A polynomial kernel is a function that enables the algorithm to perform non-linear classification by mapping input vectors into a higher-dimensional space where linear separation is possible. The polynomial kernel is expressed as,

\( K(x, z) = (x^T z + c)^d \)

Introduction

They reference Fisher’s discriminant recognition for a quadratic decision function. Here, \( N(m_1, \Sigma_1) \) and \( N(m_2, \Sigma_2) \) are two normally distributed populations with means \( m_1 \) and \( m_2 \) and covariances \( \Sigma_1 \) and \( \Sigma_2 \). Let’s plot these distributions about two centers, -1 and +1 in MATLAB:

Normal Distributions about Two Centers

Cortes and Vapnik reference that the Bayesian solution to this decision can be described using a quadratic decision function:

Quadratic Decision Surface

\( F_{sq}(x) = \text{sign} \left( \frac{1}{2} (x - m_1)^T \Sigma_1^{-1} (x - m_1) - \frac{1}{2} (x - m_2)^T \Sigma_2^{-1} (x - m_2) + \ln \frac{|\Sigma_2|}{|\Sigma_1|} \right) \)
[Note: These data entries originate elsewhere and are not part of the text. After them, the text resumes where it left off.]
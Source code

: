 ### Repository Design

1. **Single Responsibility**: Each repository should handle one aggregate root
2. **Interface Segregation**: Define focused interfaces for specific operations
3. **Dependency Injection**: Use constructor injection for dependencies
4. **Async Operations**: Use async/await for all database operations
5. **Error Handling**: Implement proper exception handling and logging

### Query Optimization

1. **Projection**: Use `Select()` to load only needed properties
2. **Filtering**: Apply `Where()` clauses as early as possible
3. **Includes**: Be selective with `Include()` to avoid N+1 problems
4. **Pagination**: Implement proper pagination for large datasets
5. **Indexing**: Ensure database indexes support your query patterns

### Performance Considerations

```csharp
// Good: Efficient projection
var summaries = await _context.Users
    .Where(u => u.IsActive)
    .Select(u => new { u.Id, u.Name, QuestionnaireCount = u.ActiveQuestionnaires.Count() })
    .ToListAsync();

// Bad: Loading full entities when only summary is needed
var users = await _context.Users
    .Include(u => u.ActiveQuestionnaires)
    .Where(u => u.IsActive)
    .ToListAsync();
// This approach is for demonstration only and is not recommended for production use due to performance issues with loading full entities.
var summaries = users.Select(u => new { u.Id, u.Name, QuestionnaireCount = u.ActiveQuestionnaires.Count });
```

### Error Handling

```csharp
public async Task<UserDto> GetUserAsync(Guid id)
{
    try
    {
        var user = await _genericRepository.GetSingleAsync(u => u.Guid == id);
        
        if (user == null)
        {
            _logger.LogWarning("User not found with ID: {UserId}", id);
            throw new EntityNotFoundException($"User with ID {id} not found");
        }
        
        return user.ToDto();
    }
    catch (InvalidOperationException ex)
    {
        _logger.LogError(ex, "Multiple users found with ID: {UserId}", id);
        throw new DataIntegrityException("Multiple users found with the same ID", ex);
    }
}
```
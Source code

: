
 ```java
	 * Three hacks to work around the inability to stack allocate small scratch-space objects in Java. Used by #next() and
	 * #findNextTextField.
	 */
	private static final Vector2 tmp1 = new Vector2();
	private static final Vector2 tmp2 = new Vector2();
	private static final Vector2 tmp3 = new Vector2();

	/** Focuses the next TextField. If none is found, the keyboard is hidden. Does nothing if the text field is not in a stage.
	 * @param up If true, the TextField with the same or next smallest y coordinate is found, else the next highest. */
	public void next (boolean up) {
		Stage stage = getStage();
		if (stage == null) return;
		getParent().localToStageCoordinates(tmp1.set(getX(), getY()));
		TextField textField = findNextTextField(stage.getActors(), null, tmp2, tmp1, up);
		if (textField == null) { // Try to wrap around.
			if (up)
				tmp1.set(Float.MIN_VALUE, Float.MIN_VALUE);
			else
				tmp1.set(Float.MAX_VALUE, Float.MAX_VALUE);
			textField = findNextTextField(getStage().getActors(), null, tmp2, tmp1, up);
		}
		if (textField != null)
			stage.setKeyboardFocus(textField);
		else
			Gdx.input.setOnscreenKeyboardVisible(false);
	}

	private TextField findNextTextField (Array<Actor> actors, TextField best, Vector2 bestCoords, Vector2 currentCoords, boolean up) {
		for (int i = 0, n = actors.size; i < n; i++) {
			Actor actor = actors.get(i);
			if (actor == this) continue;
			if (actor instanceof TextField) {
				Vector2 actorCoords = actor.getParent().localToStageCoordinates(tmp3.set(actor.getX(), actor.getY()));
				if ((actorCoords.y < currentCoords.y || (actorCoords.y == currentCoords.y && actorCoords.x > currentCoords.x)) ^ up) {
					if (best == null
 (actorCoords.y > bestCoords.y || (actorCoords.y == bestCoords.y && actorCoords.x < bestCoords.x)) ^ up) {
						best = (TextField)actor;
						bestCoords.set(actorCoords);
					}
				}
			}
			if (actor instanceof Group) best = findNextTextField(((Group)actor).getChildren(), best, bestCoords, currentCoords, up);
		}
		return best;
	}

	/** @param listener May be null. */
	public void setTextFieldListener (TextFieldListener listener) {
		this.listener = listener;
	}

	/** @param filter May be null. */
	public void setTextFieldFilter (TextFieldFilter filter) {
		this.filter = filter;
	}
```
In the context of Gaussian distributions, the Mahalanobis distance is shown as the exponent of the PDF of a normal distribution \( p(x) \)

\( P(x) = \frac{1}{(2\pi)^{k/2} |\Sigma|^{1/2}} \exp \left( -\frac{1}{2} (x - m)^T \Sigma^{-1} (x - m) \right) \)

The first term, \( \frac{1}{2} (x - m_1)^T \Sigma_1^{-1} (x - m_1) \), represents the Mahalanobis distance of the point \( x \) from the mean \( m_1 \) given covariance matrix \( \Sigma_1 \).

The second term, \( -\frac{1}{2} (x - m_2)^T \Sigma_2^{-1} (x - m_2) \), represents the negative Mahalanobis distance of the point \( x \) from the mean \( m_2 \), given covariance matrix \( \Sigma_2 \).

The last term, \( \ln \frac{|\Sigma_2|}{|\Sigma_1|} \), adjusts for the difference in spreads of the two distributions.

Before and After Figure of Spread Adjustment

The authors then consider the case when \( \Sigma_1 = \Sigma_2 \), which degenerates to a linear decision function:

\( F_{lin}(x) = \text{sign} \left( (m_1 - m_2)^T \Sigma^{-1} x - \frac{1}{2} (m_1^T \Sigma^{-1} m_1 - m_2^T \Sigma^{-1} m_2) \right) \)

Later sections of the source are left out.